#### Records shown
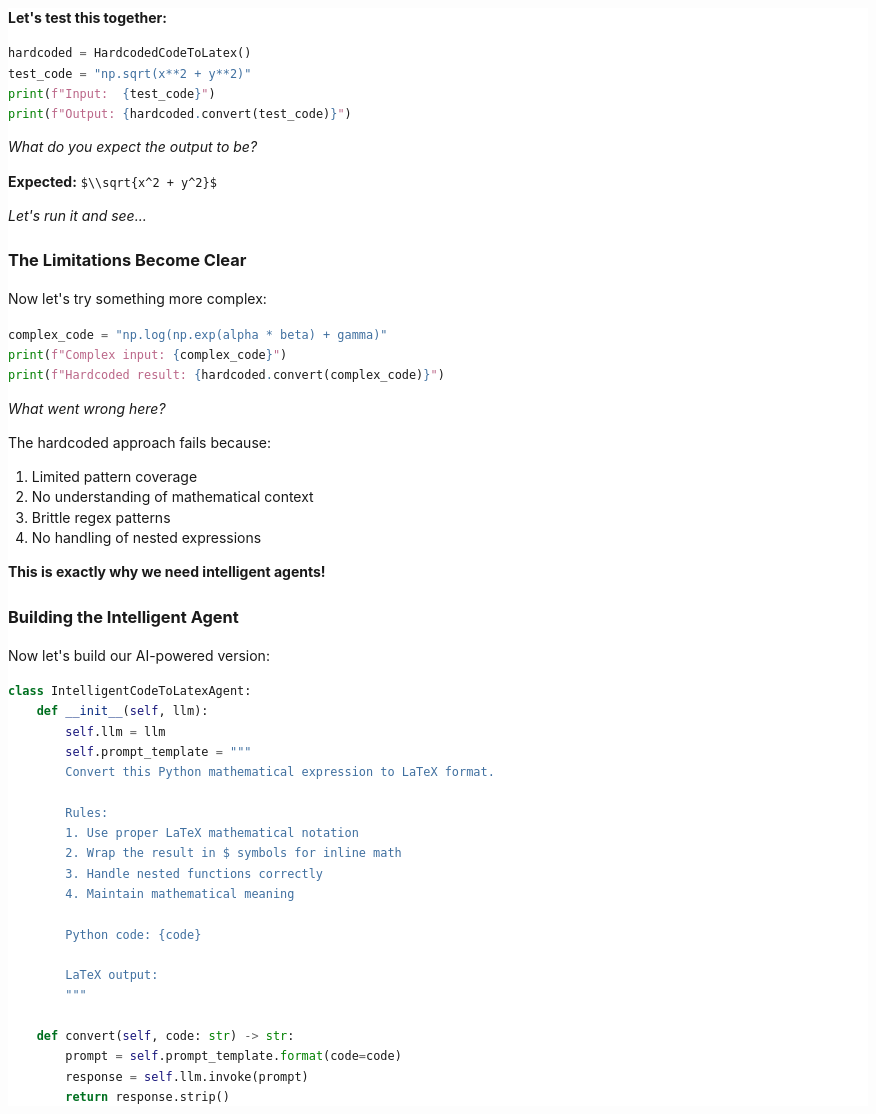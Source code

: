 **Let's test this together:**

```python
hardcoded = HardcodedCodeToLatex()
test_code = "np.sqrt(x**2 + y**2)"
print(f"Input:  {test_code}")
print(f"Output: {hardcoded.convert(test_code)}")
```

*What do you expect the output to be?*

**Expected:** `$\\sqrt{x^2 + y^2}$`

*Let's run it and see...*

### The Limitations Become Clear

Now let's try something more complex:

```python
complex_code = "np.log(np.exp(alpha * beta) + gamma)"
print(f"Complex input: {complex_code}")
print(f"Hardcoded result: {hardcoded.convert(complex_code)}")
```

*What went wrong here?*

The hardcoded approach fails because:
1. Limited pattern coverage
2. No understanding of mathematical context
3. Brittle regex patterns
4. No handling of nested expressions

**This is exactly why we need intelligent agents!**

### Building the Intelligent Agent

Now let's build our AI-powered version:

```python
class IntelligentCodeToLatexAgent:
    def __init__(self, llm):
        self.llm = llm
        self.prompt_template = """
        Convert this Python mathematical expression to LaTeX format.
        
        Rules:
        1. Use proper LaTeX mathematical notation
        2. Wrap the result in $ symbols for inline math
        3. Handle nested functions correctly
        4. Maintain mathematical meaning
        
        Python code: {code}
        
        LaTeX output:
        """
    
    def convert(self, code: str) -> str:
        prompt = self.prompt_template.format(code=code)
        response = self.llm.invoke(prompt)
        return response.strip()
```
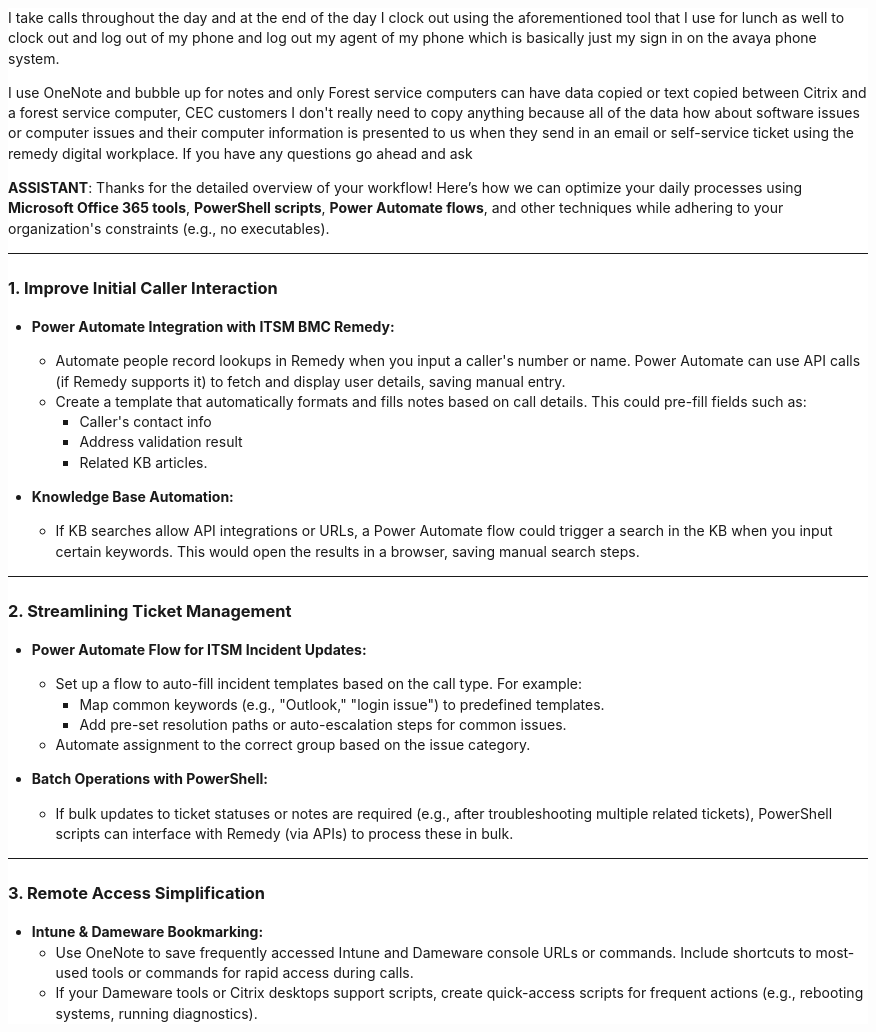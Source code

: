 I take calls throughout the day and at the end of the day I clock out using the aforementioned tool that I use for lunch as well to clock out and log out of my phone and log out my agent of my phone which is basically just my sign in on the avaya phone system. 

I use OneNote and bubble up for notes and only Forest service computers can have data copied or text copied between Citrix and a forest service computer, CEC customers I don't really need to copy anything because all of the data how about software issues or computer issues and their computer information is presented to us when they send in an email or self-service ticket using the remedy digital workplace. 
If you have any questions go ahead and ask

**ASSISTANT**: Thanks for the detailed overview of your workflow! Here’s how we can optimize your daily processes using **Microsoft Office 365 tools**, **PowerShell scripts**, **Power Automate flows**, and other techniques while adhering to your organization's constraints (e.g., no executables). 

---

### **1. Improve Initial Caller Interaction**

- **Power Automate Integration with ITSM BMC Remedy:**
  - Automate people record lookups in Remedy when you input a caller's number or name. Power Automate can use API calls (if Remedy supports it) to fetch and display user details, saving manual entry.
  - Create a template that automatically formats and fills notes based on call details. This could pre-fill fields such as:
    - Caller's contact info
    - Address validation result
    - Related KB articles.

- **Knowledge Base Automation:**
  - If KB searches allow API integrations or URLs, a Power Automate flow could trigger a search in the KB when you input certain keywords. This would open the results in a browser, saving manual search steps.

---

### **2. Streamlining Ticket Management**

- **Power Automate Flow for ITSM Incident Updates:**
  - Set up a flow to auto-fill incident templates based on the call type. For example:
    - Map common keywords (e.g., "Outlook," "login issue") to predefined templates.
    - Add pre-set resolution paths or auto-escalation steps for common issues.
  - Automate assignment to the correct group based on the issue category.

- **Batch Operations with PowerShell:**
  - If bulk updates to ticket statuses or notes are required (e.g., after troubleshooting multiple related tickets), PowerShell scripts can interface with Remedy (via APIs) to process these in bulk.

---

### **3. Remote Access Simplification**

- **Intune & Dameware Bookmarking:**
  - Use OneNote to save frequently accessed Intune and Dameware console URLs or commands. Include shortcuts to most-used tools or commands for rapid access during calls.
  - If your Dameware tools or Citrix desktops support scripts, create quick-access scripts for frequent actions (e.g., rebooting systems, running diagnostics).
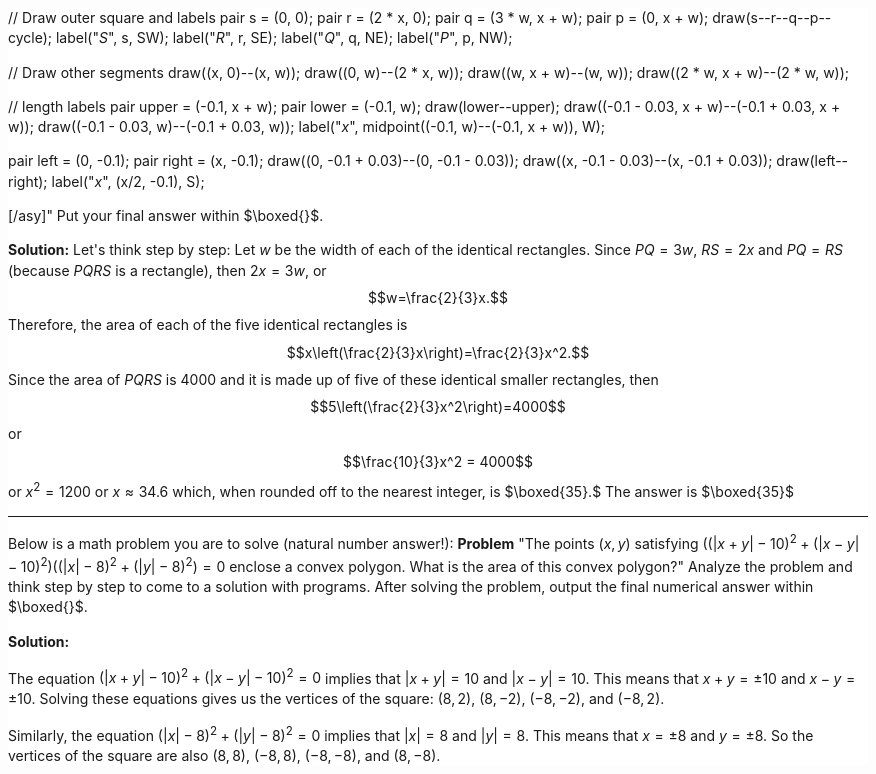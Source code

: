 // Draw outer square and labels
pair s = (0, 0); pair r = (2 * x, 0); pair q = (3 * w, x + w); pair p = (0, x + w);
draw(s--r--q--p--cycle);
label("$S$", s, SW); label("$R$", r, SE); label("$Q$", q, NE); label("$P$", p, NW);

// Draw other segments
draw((x, 0)--(x, w));
draw((0, w)--(2 * x, w));
draw((w, x + w)--(w, w)); draw((2 * w, x + w)--(2 * w, w));

// length labels
pair upper = (-0.1, x + w);
pair lower = (-0.1, w);
draw(lower--upper);
draw((-0.1 - 0.03, x + w)--(-0.1 + 0.03, x + w));
draw((-0.1 - 0.03, w)--(-0.1 + 0.03, w));
label("$x$", midpoint((-0.1, w)--(-0.1, x + w)), W);

pair left = (0, -0.1); pair right = (x, -0.1);
draw((0, -0.1 + 0.03)--(0, -0.1 - 0.03));
draw((x, -0.1 - 0.03)--(x, -0.1 + 0.03));
draw(left--right);
label("$x$", (x/2, -0.1), S);

[/asy]"
Put your final answer within $\boxed{}$.

**Solution:** 
Let's think step by step:
Let $w$ be the width of each of the identical rectangles. Since $PQ=3w$, $RS=2x$ and $PQ=RS$ (because $PQRS$ is a rectangle), then $2x = 3w$, or $$w=\frac{2}{3}x.$$ Therefore, the area of each of the five identical rectangles is $$x\left(\frac{2}{3}x\right)=\frac{2}{3}x^2.$$ Since the area of $PQRS$ is 4000 and it is made up of five of these identical smaller rectangles, then $$5\left(\frac{2}{3}x^2\right)=4000$$ or $$\frac{10}{3}x^2 = 4000$$ or $x^2 = 1200$ or $x \approx 34.6$ which, when rounded off to the nearest integer, is $\boxed{35}.$ The answer is $\boxed{35}$


---

Below is a math problem you are to solve (natural number answer!):
**Problem**
"The points $\left(x, y\right)$ satisfying $((\vert x + y \vert - 10)^2 + ( \vert x - y \vert - 10)^2)((\vert x \vert - 8)^2 + ( \vert y \vert - 8)^2) = 0$ enclose a convex polygon. What is the area of this convex polygon?"
Analyze the problem and think step by step to come to a solution with programs. After solving the problem, output the final numerical answer within $\boxed{}$.

**Solution:**


The equation $(\vert x + y \vert - 10)^2 + (\vert x - y \vert - 10)^2 = 0$ implies that $\vert x + y \vert = 10$ and $\vert x - y \vert = 10$. This means that $x + y = \pm 10$ and $x - y = \pm 10$. Solving these equations gives us the vertices of the square: $(8, 2)$, $(8, -2)$, $(-8, -2)$, and $(-8, 2)$.

Similarly, the equation $(\vert x \vert - 8)^2 + (\vert y \vert - 8)^2 = 0$ implies that $\vert x \vert = 8$ and $\vert y \vert = 8$. This means that $x = \pm 8$ and $y = \pm 8$. So the vertices of the square are also $(8, 8)$, $(-8, 8)$, $(-8, -8)$, and $(8, -8)$.
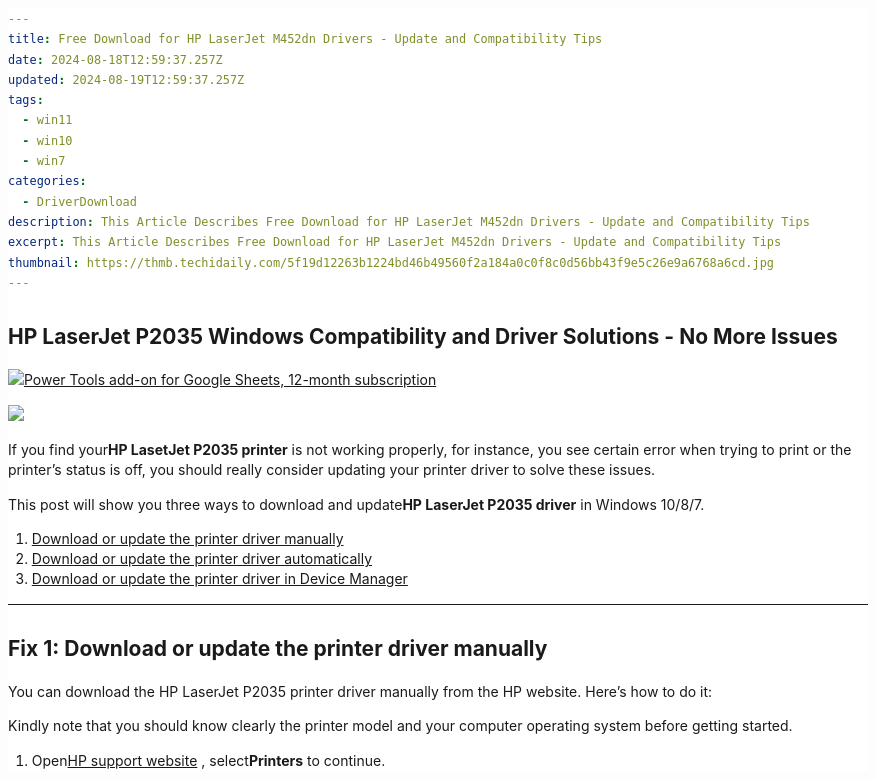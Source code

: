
 ```yaml
---
title: Free Download for HP LaserJet M452dn Drivers - Update and Compatibility Tips
date: 2024-08-18T12:59:37.257Z
updated: 2024-08-19T12:59:37.257Z
tags:
  - win11
  - win10
  - win7
categories:
  - DriverDownload
description: This Article Describes Free Download for HP LaserJet M452dn Drivers - Update and Compatibility Tips
excerpt: This Article Describes Free Download for HP LaserJet M452dn Drivers - Update and Compatibility Tips
thumbnail: https://thmb.techidaily.com/5f19d12263b1224bd46b49560f2a184a0c0f8c0d56bb43f9e5c26e9a6768a6cd.jpg
---
```


## HP LaserJet P2035 Windows Compatibility and Driver Solutions - No More Issues


<a href="https://secure.2checkout.com/order/checkout.php?PRODS=4721564&QTY=1&AFFILIATE=108875&CART=1"><img src="https://secure.avangate.com/images/merchant/c14a8df1e1b4d5297e9cb30cb34d5a00/products/copy_power-tools-48.png" border="0">Power Tools add-on for Google Sheets, 12-month subscription</a>

![](https://images.drivereasy.com/wp-content/uploads/2018/06/img_5b17a58e313e6.jpg)

 If you find your**HP LasetJet P2035 printer** is not working properly, for instance, you see certain error when trying to print or the printer’s status is off, you should really consider updating your printer driver to solve these issues.

 This post will show you three ways to download and update**HP LaserJet P2035 driver** in Windows 10/8/7.

1. [Download or update the printer driver manually](https://tools.techidaily.com/drivereasy/download/)
2. [Download or update the printer driver automatically](https://tools.techidaily.com/drivereasy/download/)
3. [Download or update the printer driver in Device Manager](https://tools.techidaily.com/drivereasy/download/)

---

## Fix 1: Download or update the printer driver manually

 You can download the HP LaserJet P2035 printer driver manually from the HP website. Here’s how to do it:

 Kindly note that you should know clearly the printer model and your computer operating system before getting started.

 1) Open[HP support website](https://support.hp.com/drivers/) , select**Printers** to continue.
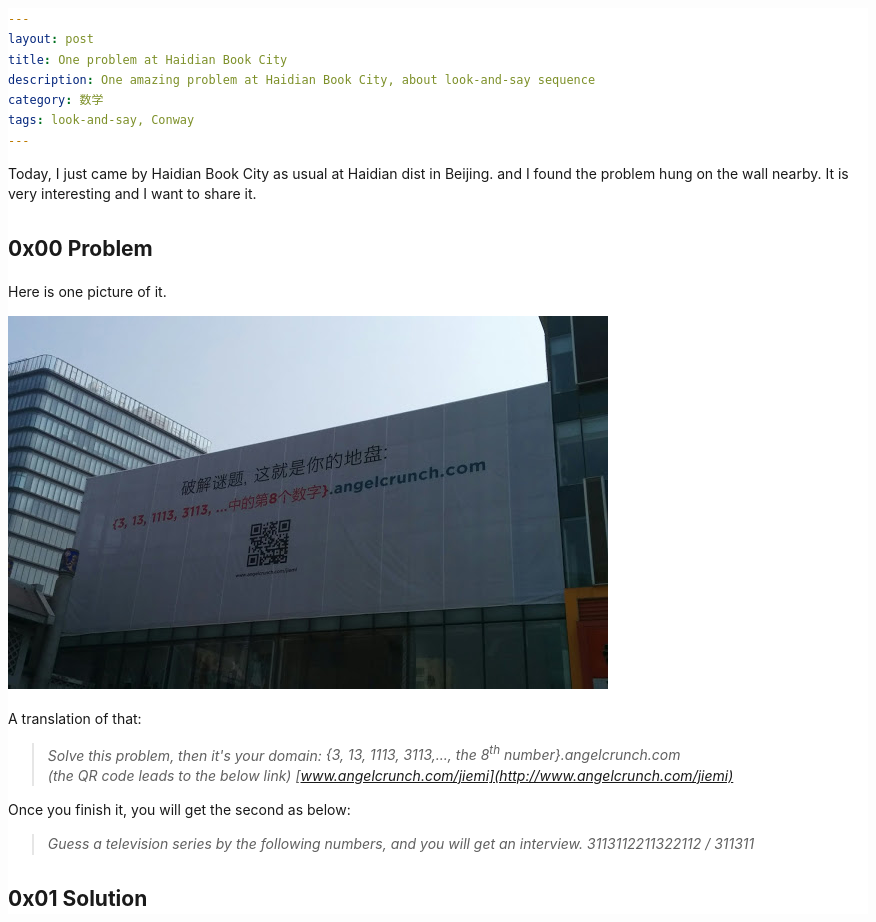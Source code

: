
 ```yaml
---
layout: post
title: One problem at Haidian Book City
description: One amazing problem at Haidian Book City, about look-and-say sequence 
category: 数学
tags: look-and-say, Conway
---
```


Today, I just came by Haidian Book City as usual at Haidian dist in
    Beijing. and I found the problem hung on the wall nearby. It is very
    interesting and I want to share it.


## **0x00 Problem**

Here is one picture of it.

<img src="/media/files/2014/Apr/27-problem_at_haidian_book_city.jpg"></img>

A translation of that:

 > *Solve this problem, then it's your domain:*
 > *{3, 13, 1113, 3113,..., the 8<sup>th</sup> number}.angelcrunch.com*  
 > *(the QR code leads to the below link)*
 > *[www.angelcrunch.com/jiemi](http://www.angelcrunch.com/jiemi)*

Once you finish it, you will get the second as below:

 > *Guess a television series by the following numbers, and you will get an interview.*
 > *3113112211322112 / 311311*

## **0x01 Solution**
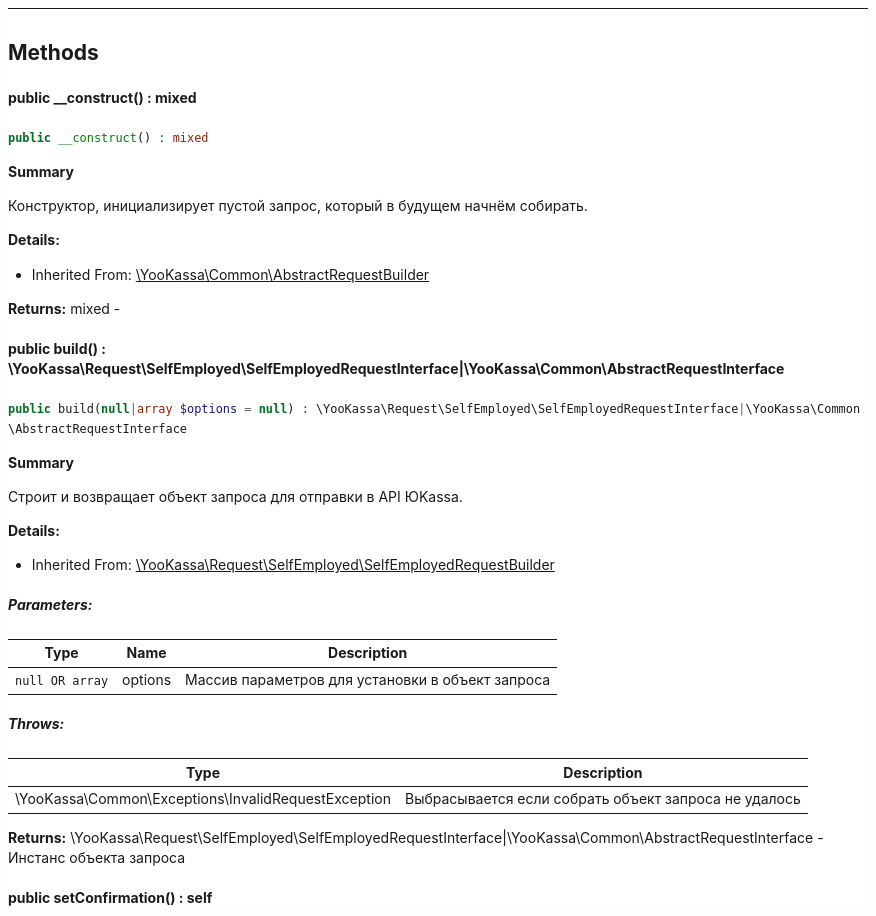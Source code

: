 

---
## Methods
<a name="method___construct" class="anchor"></a>
#### public __construct() : mixed

```php
public __construct() : mixed
```

**Summary**

Конструктор, инициализирует пустой запрос, который в будущем начнём собирать.

**Details:**
* Inherited From: [\YooKassa\Common\AbstractRequestBuilder](../classes/YooKassa-Common-AbstractRequestBuilder.md)

**Returns:** mixed - 


<a name="method_build" class="anchor"></a>
#### public build() : \YooKassa\Request\SelfEmployed\SelfEmployedRequestInterface|\YooKassa\Common\AbstractRequestInterface

```php
public build(null|array $options = null) : \YooKassa\Request\SelfEmployed\SelfEmployedRequestInterface|\YooKassa\Common\AbstractRequestInterface
```

**Summary**

Строит и возвращает объект запроса для отправки в API ЮKassa.

**Details:**
* Inherited From: [\YooKassa\Request\SelfEmployed\SelfEmployedRequestBuilder](../classes/YooKassa-Request-SelfEmployed-SelfEmployedRequestBuilder.md)

##### Parameters:
| Type | Name | Description |
| ---- | ---- | ----------- |
| <code lang="php">null OR array</code> | options  | Массив параметров для установки в объект запроса |

##### Throws:
| Type | Description |
| ---- | ----------- |
| \YooKassa\Common\Exceptions\InvalidRequestException | Выбрасывается если собрать объект запроса не удалось |

**Returns:** \YooKassa\Request\SelfEmployed\SelfEmployedRequestInterface|\YooKassa\Common\AbstractRequestInterface - Инстанс объекта запроса


<a name="method_setConfirmation" class="anchor"></a>
#### public setConfirmation() : self
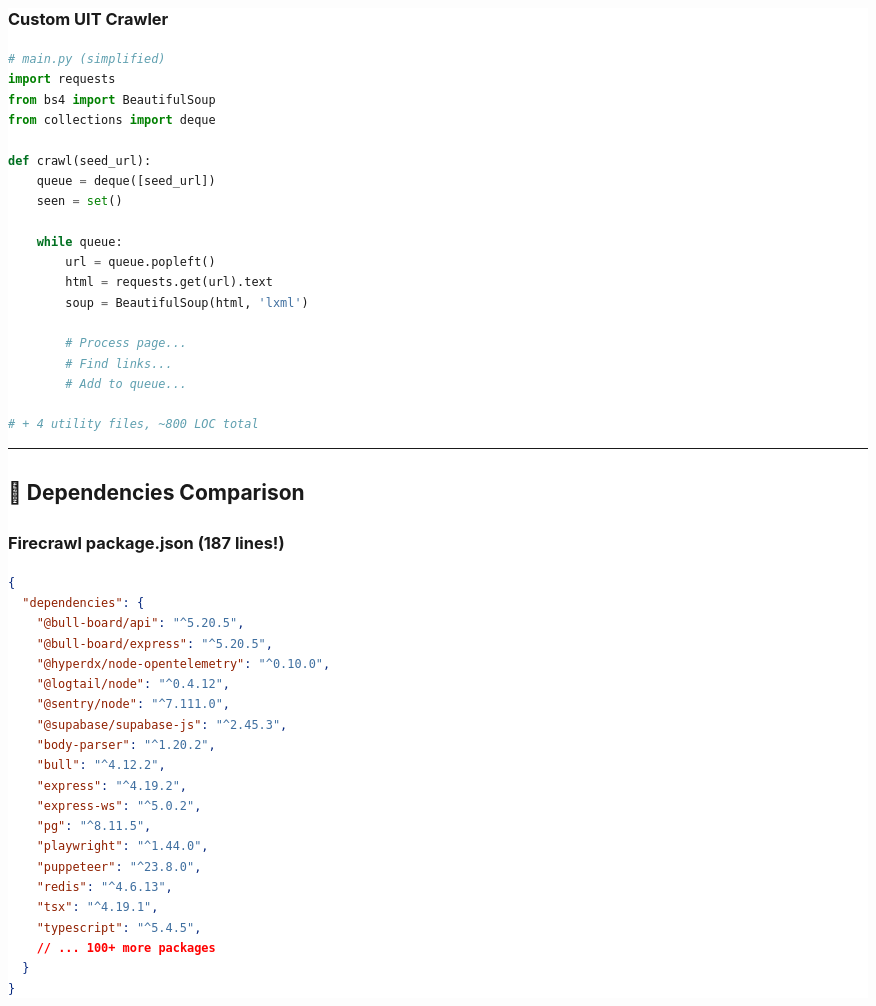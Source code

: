 ### Custom UIT Crawler
```python
# main.py (simplified)
import requests
from bs4 import BeautifulSoup
from collections import deque

def crawl(seed_url):
    queue = deque([seed_url])
    seen = set()
    
    while queue:
        url = queue.popleft()
        html = requests.get(url).text
        soup = BeautifulSoup(html, 'lxml')
        
        # Process page...
        # Find links...
        # Add to queue...

# + 4 utility files, ~800 LOC total
```

---

## 💾 Dependencies Comparison

### Firecrawl package.json (187 lines!)
```json
{
  "dependencies": {
    "@bull-board/api": "^5.20.5",
    "@bull-board/express": "^5.20.5",
    "@hyperdx/node-opentelemetry": "^0.10.0",
    "@logtail/node": "^0.4.12",
    "@sentry/node": "^7.111.0",
    "@supabase/supabase-js": "^2.45.3",
    "body-parser": "^1.20.2",
    "bull": "^4.12.2",
    "express": "^4.19.2",
    "express-ws": "^5.0.2",
    "pg": "^8.11.5",
    "playwright": "^1.44.0",
    "puppeteer": "^23.8.0",
    "redis": "^4.6.13",
    "tsx": "^4.19.1",
    "typescript": "^5.4.5",
    // ... 100+ more packages
  }
}
```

#### Your assignment
Could you restate, word for word, the lines above from the one with "- Map common" to the one with "- **Batch Operations with PowerShell:**", both included?

#### Result below
    - Map common keywords (e.g., "Outlook," "login issue") to predefined templates.
    - Add pre-set resolution paths or auto-escalation steps for common issues.
  - Automate assignment to the correct group based on the issue category.

- **Batch Operations with PowerShell:**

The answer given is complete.